**WHAT YOU NEED TO DO:** Look for the word "this" in the entries below, then copy every line that has it.
═══ MATERIAL SUPPLIED
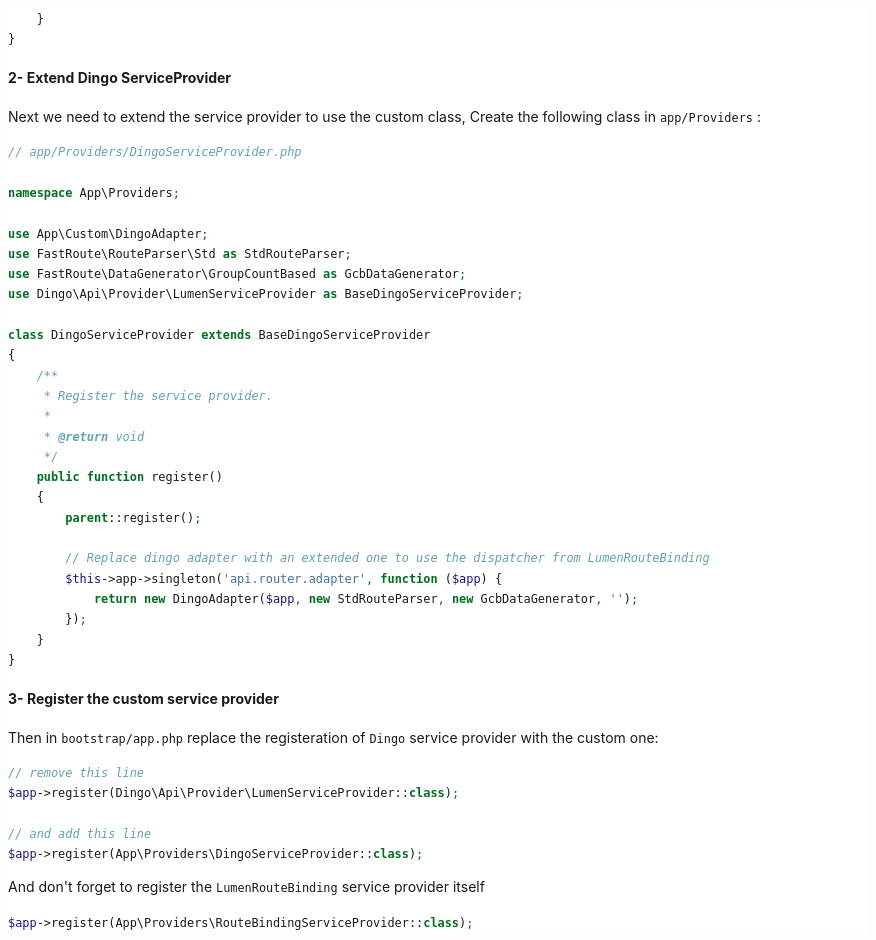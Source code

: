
 ```PHP
    }
}
```

#### 2- Extend Dingo ServiceProvider

Next we need to extend the service provider to use the custom class, Create the following class in `app/Providers` :

```PHP
// app/Providers/DingoServiceProvider.php

namespace App\Providers;

use App\Custom\DingoAdapter;
use FastRoute\RouteParser\Std as StdRouteParser;
use FastRoute\DataGenerator\GroupCountBased as GcbDataGenerator;
use Dingo\Api\Provider\LumenServiceProvider as BaseDingoServiceProvider;

class DingoServiceProvider extends BaseDingoServiceProvider
{
    /**
     * Register the service provider.
     *
     * @return void
     */
    public function register()
    {
        parent::register();

        // Replace dingo adapter with an extended one to use the dispatcher from LumenRouteBinding
        $this->app->singleton('api.router.adapter', function ($app) {
            return new DingoAdapter($app, new StdRouteParser, new GcbDataGenerator, '');
        });
    }
}
```

#### 3- Register the custom service provider

Then in `bootstrap/app.php` replace the registeration of `Dingo` service provider with the custom one:

```PHP
// remove this line
$app->register(Dingo\Api\Provider\LumenServiceProvider::class);

// and add this line
$app->register(App\Providers\DingoServiceProvider::class);
```

And don't forget to register the `LumenRouteBinding` service provider itself 

```PHP
$app->register(App\Providers\RouteBindingServiceProvider::class);
```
══════
**RESPONSE AREA:**
        $this->app->singleton('api.router.adapter', function ($app) {
// remove this line
// and add this line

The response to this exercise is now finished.